| BG Group plc v. Republic of Argentina | |
|---|---|
| Decided March 5, 2014 | |
| Full case name | BG Group plc v. Republic of Argentina |
| Citations | 572 U.S. 25 ( more ) |
| Holding | |
| A court of the United States that is reviewing an arbitration award made under a treaty should interpret and apply "threshold" provisions concerning arbitration using the framework developed for interpreting similar provisions in ordinary contracts. | |
| Court membership | |
| |
| Case opinions | |
| Majority | Breyer, joined by Scalia, Thomas, Ginsburg, Alito, Kagan; Sotomayor (except Part IV–A–1) |
| Concurrence | Sotomayor (in part) |
| Dissent | Roberts, joined by Kennedy |
BG Group plc v. Republic of Argentina, 572 U.S. 25(2014), was a United States Supreme Court case in which the court held that a court of the United States that is reviewing an arbitration award made under a treaty should interpret and apply "threshold" provisions concerning arbitration using the framework developed for interpreting similar provisions in ordinary contracts. [1] [2]

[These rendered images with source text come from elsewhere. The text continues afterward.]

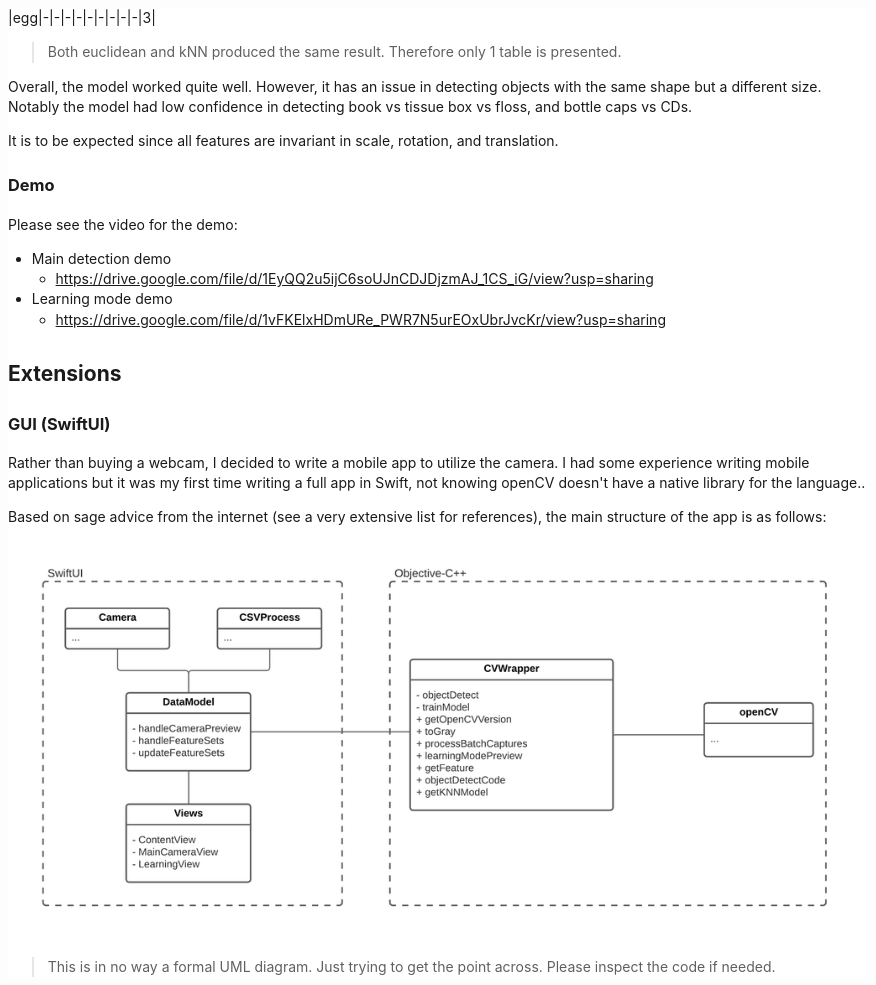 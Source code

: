 |egg|-|-|-|-|-|-|-|-|-|3|

> Both euclidean and kNN produced the same result. Therefore only 1 table is presented.

Overall, the model worked quite well. However, it has an issue in detecting objects with the same shape but a different size. Notably the model had low confidence in detecting book vs tissue box vs floss, and bottle caps vs CDs.

It is to be expected since all features are invariant in scale, rotation, and translation.

### Demo

Please see the video for the demo:
- Main detection demo
  - https://drive.google.com/file/d/1EyQQ2u5ijC6soUJnCDJDjzmAJ_1CS_iG/view?usp=sharing
- Learning mode demo
  - https://drive.google.com/file/d/1vFKElxHDmURe_PWR7N5urEOxUbrJvcKr/view?usp=sharing

## Extensions

### GUI (SwiftUI)

Rather than buying a webcam, I decided to write a mobile app to utilize the camera. I had some experience writing mobile applications but it was my first time writing a full app in Swift, not knowing openCV doesn't have a native library for the language..

Based on sage advice from the internet (see a very extensive list for references), the main structure of the app is as follows: 

![Make-shift UML](report/figure6.png)

> This is in no way a formal UML diagram. Just trying to get the point across. Please inspect the code if needed.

A 1990 bilateral investment treaty [2] between the United Kingdom and Argentina authorizes a party to submit a dispute "to the decision of the competent tribunal of the Contracting Party in whose territory the investment was made," i.e., a local court; and it permits arbitration "where, after a period of eighteen months has elapsed from the moment when the dispute was submitted to [that] tribunal..., the said tribunal has not given its final decision." [1]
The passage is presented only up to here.